◆ WHAT THE TASK REQUIRES: Among the entries below, tally each line where the word "begin" appears and state only the total.

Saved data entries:
* * * * * * *
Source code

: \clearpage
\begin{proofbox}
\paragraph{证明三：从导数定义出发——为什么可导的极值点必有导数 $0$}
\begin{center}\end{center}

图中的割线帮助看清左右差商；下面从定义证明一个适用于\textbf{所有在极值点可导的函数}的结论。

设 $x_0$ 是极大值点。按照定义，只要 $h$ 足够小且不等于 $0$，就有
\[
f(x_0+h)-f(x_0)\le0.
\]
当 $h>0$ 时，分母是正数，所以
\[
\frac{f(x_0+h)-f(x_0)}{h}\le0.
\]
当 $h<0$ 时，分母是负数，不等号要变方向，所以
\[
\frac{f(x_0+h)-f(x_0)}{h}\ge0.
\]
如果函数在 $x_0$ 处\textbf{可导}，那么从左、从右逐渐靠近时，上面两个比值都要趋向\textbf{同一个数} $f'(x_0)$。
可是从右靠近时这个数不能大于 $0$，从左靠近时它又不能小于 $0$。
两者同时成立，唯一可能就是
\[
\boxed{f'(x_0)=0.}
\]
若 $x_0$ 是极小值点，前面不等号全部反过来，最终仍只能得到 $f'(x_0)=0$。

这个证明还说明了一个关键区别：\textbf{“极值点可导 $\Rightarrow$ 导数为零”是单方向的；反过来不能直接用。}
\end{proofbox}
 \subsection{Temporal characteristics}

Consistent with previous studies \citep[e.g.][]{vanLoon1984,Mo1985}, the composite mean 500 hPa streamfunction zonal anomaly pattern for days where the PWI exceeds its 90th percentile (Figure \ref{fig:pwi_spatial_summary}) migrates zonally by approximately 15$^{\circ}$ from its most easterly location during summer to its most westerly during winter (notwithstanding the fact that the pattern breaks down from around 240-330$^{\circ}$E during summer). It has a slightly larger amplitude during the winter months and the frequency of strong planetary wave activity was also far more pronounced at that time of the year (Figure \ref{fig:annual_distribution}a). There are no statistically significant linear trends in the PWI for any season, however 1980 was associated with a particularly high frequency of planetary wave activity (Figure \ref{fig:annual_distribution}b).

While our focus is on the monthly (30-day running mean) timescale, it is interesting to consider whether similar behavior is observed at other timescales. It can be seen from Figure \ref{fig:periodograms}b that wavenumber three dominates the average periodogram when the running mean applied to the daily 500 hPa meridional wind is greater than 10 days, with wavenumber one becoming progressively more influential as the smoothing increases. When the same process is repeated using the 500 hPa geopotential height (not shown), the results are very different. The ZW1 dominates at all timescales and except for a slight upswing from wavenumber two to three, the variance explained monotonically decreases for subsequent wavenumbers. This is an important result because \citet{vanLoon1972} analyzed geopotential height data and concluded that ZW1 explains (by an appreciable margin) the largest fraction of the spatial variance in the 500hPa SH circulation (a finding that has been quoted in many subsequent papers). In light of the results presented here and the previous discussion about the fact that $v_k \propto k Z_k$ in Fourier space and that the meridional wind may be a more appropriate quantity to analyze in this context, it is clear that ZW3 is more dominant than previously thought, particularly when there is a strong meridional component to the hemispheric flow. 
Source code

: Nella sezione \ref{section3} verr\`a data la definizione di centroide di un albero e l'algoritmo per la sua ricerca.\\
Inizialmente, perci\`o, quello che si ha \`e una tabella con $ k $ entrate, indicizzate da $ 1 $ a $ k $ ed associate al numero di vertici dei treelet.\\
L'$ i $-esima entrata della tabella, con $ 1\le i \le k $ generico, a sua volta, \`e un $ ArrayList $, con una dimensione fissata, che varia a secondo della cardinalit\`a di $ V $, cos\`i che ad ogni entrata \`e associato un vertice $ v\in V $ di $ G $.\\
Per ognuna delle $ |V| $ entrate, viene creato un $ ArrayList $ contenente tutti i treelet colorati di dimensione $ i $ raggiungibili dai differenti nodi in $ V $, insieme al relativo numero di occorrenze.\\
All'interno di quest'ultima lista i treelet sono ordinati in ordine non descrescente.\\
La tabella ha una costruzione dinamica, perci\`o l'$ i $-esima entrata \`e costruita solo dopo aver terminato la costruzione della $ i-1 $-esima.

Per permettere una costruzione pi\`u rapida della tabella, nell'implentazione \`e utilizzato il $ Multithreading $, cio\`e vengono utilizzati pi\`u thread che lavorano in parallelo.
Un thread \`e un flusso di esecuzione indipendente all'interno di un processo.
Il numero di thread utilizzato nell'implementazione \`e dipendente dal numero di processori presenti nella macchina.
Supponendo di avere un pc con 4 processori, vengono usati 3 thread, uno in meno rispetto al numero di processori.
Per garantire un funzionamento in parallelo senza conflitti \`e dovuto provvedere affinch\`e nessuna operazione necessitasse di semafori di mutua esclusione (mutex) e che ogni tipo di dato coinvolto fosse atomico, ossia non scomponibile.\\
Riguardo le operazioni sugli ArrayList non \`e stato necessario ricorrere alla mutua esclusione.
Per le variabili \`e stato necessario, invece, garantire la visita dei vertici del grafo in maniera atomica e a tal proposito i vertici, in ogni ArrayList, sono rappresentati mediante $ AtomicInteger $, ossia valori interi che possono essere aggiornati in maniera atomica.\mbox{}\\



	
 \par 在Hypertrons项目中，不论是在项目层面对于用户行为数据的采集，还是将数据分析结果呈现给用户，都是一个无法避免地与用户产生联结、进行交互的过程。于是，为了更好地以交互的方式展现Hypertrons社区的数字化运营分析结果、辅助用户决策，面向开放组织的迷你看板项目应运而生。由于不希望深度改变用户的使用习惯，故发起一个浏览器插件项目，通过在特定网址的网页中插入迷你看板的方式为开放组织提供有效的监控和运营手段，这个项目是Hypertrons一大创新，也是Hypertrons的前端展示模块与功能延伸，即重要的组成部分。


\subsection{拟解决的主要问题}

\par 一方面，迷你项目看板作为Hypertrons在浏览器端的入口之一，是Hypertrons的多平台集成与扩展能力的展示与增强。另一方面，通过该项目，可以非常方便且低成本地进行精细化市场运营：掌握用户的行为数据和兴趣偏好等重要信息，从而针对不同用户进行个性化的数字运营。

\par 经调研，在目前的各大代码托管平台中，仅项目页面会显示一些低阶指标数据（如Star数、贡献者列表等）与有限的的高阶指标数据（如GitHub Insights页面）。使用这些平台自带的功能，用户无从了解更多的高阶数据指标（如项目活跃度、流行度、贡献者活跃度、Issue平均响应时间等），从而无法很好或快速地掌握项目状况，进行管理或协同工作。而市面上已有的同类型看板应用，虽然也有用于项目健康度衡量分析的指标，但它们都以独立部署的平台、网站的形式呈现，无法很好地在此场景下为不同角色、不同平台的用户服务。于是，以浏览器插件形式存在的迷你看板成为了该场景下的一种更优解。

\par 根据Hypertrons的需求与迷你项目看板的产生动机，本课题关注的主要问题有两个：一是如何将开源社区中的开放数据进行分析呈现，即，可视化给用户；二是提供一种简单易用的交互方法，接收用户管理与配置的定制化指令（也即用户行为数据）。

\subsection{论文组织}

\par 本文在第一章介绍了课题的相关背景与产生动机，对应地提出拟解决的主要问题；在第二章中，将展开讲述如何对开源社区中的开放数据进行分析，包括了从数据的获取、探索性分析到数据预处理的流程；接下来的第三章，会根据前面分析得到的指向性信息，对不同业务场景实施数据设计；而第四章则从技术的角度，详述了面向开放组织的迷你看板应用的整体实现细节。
* * * * * * *
◆ WRITTEN RESPONSE: 2